▸ Description of the task
Every line below that carries the word "подбор" needs to be copied.

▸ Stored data
------------------------------------------------------------------------
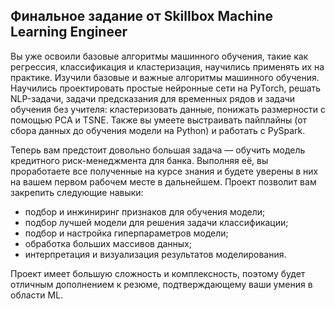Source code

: ## Финальное задание от Skillbox Machine Learning Engineer

Вы уже освоили базовые алгоритмы машинного обучения, такие как регрессия, классификация и кластеризация, научились применять их на практике. Изучили базовые и важные алгоритмы машинного обучения. Научились проектировать простые нейронные сети на PyTorch, решать NLP-задачи, задачи предсказания для временных рядов и задачи обучения без учителя: кластеризовать данные, понижать размерности с помощью PCA и TSNE. Также вы умеете выстраивать пайплайны (от сбора данных до обучения модели на Python) и работать с PySpark.

Теперь вам предстоит довольно большая задача — обучить модель кредитного риск-менеджмента для банка. Выполняя её, вы проработаете все полученные на курсе знания и будете уверены в них на вашем первом рабочем месте в дальнейшем. Проект позволит вам закрепить следующие навыки:

- подбор и инжиниринг признаков для обучения модели;
- подбор лучшей модели для решения задачи классификации;
- подбор и настройка гиперпараметров модели;
- обработка больших массивов данных;
- интерпретация и визуализация результатов моделирования. 

Проект имеет большую сложность и комплексность, поэтому будет отличным дополнением к резюме, подтверждающему ваши умения в области ML.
------------------------------------------------------------------------
▸ Written solution
- подбор и инжиниринг признаков для обучения модели;
- подбор лучшей модели для решения задачи классификации;
- подбор и настройка гиперпараметров модели;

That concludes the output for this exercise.